The lambda return type in C++

Question

Lambda with function bodies that contain anything other than a single return statement that do not specify a return type return void.

via 《C++ Primer》 5th Edition, Page 389.

However, if we write the seemingly equivalent program using an if statement, our code won't compile:

//error: can't deduce the return type for the lambda.

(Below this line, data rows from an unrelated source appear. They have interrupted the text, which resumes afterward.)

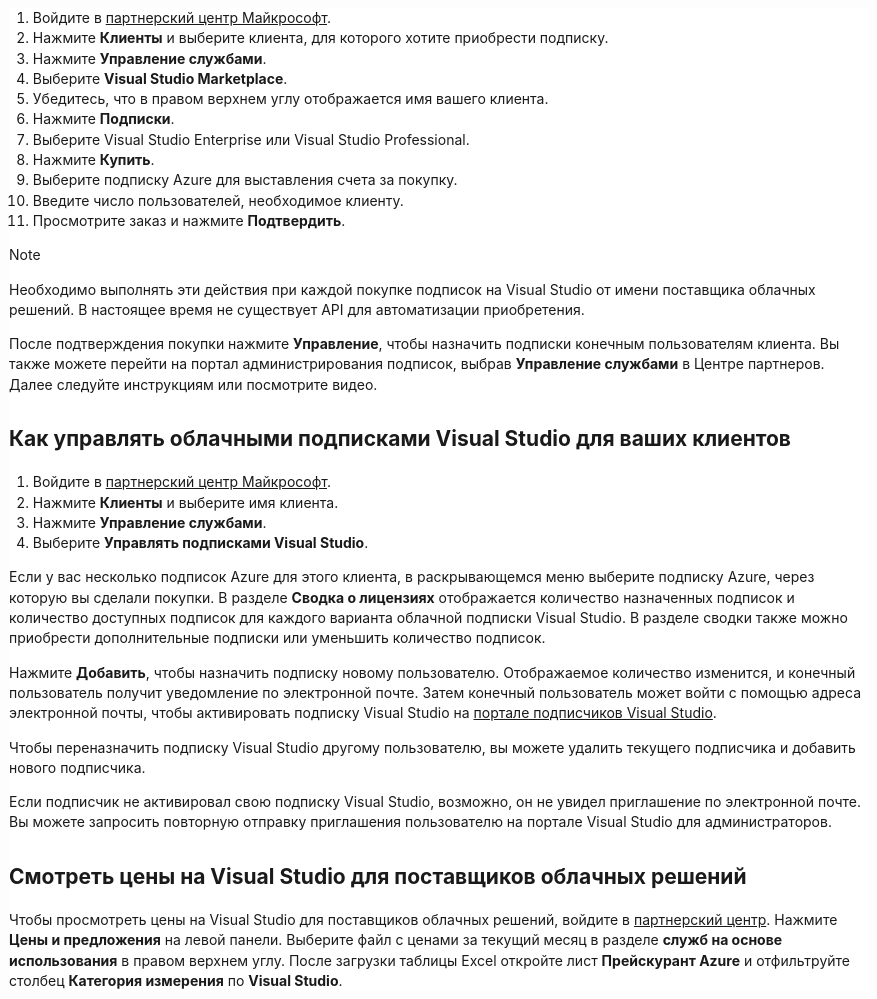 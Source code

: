 1. Войдите в [партнерский центр Майкрософт](https://partnercenter.microsoft.com).
0. Нажмите **Клиенты** и выберите клиента, для которого хотите приобрести подписку.
0. Нажмите **Управление службами**.
0. Выберите **Visual Studio Marketplace**.
0. Убедитесь, что в правом верхнем углу отображается имя вашего клиента.
0. Нажмите **Подписки**.
0. Выберите Visual Studio Enterprise или Visual Studio Professional.
0. Нажмите **Купить**.
0. Выберите подписку Azure для выставления счета за покупку.
0. Введите число пользователей, необходимое клиенту.
0. Просмотрите заказ и нажмите **Подтвердить**.

>[!NOTE]
> Необходимо выполнять эти действия при каждой покупке подписок на Visual Studio от имени поставщика облачных решений. В настоящее время не существует API для автоматизации приобретения.

После подтверждения покупки нажмите **Управление**, чтобы назначить подписки конечным пользователям клиента.  Вы также можете перейти на портал администрирования подписок, выбрав **Управление службами** в Центре партнеров.  Далее следуйте инструкциям или посмотрите видео.

## <a name="how-to-manage-visual-studio-cloud-subscriptions-for-your-customer"></a>Как управлять облачными подписками Visual Studio для ваших клиентов

1. Войдите в [партнерский центр Майкрософт](https://partnercenter.microsoft.com).
0. Нажмите **Клиенты** и выберите имя клиента.
0. Нажмите **Управление службами**.
0. Выберите **Управлять подписками Visual Studio**.

Если у вас несколько подписок Azure для этого клиента, в раскрывающемся меню выберите подписку Azure, через которую вы сделали покупки.  В разделе **Сводка о лицензиях** отображается количество назначенных подписок и количество доступных подписок для каждого варианта облачной подписки Visual Studio.  В разделе сводки также можно приобрести дополнительные подписки или уменьшить количество подписок.

Нажмите **Добавить**, чтобы назначить подписку новому пользователю.  Отображаемое количество изменится, и конечный пользователь получит уведомление по электронной почте. Затем конечный пользователь может войти с помощью адреса электронной почты, чтобы активировать подписку Visual Studio на [портале подписчиков Visual Studio](https://my.visualstudio.com?wt.mc_id=o~msft~docs).

Чтобы переназначить подписку Visual Studio другому пользователю, вы можете удалить текущего подписчика и добавить нового подписчика.

Если подписчик не активировал свою подписку Visual Studio, возможно, он не увидел приглашение по электронной почте.  Вы можете запросить повторную отправку приглашения пользователю на портале Visual Studio для администраторов.

## <a name="view-visual-studio-pricing-for-csp-partners"></a>Смотреть цены на Visual Studio для поставщиков облачных решений
Чтобы просмотреть цены на Visual Studio для поставщиков облачных решений, войдите в [партнерский центр](https://partnercenter.microsoft.com).  Нажмите **Цены и предложения** на левой панели.  Выберите файл с ценами за текущий месяц в разделе **служб на основе использования** в правом верхнем углу. После загрузки таблицы Excel откройте лист **Прейскурант Azure** и отфильтруйте столбец **Категория измерения** по **Visual Studio**.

transform(vi.begin(), vi.end(), vi.begin(), [](int i) { if(i < 0) return -i; else return i; } );

via 《C++ Primer》 5th Edition, Page 396.

I write a program in Visual Studio:

#include <iostream>
#include <algorithm>
#include <vector>
using namespace std;

int main(void) {
    vector<int> vi{ 1, -2, 3, -4, 5, -6 };
    /* Is the return type void？ */
    transform(vi.begin(), vi.end(), vi.begin(), [](int i) {
                                                    if (i < 0) return -i;
                                                    else return i; });

    for (int i : vi)
        cout << i << " ";
    cout << endl;

    system("pause");
    return 0;
}

But it can correctly run.

And then, I add some statements in Visual Studio:

auto f = [](int i) {
                    if (i < 0) return -i;
                    else return i; };

As I move the cursor to the f, it shows me that the f's return type is int.

Why is this?

I am confused.

Answer 1

C++ Primer 5th Edition covers C++11, and in C++11, the statement you quoted is true. However, C++14 supports deducing return types in more situations, including when a lambda has multiple return statements, as long as they all return the same type. Presumably your version of Visual Studio supports C++14, or at least this feature of it.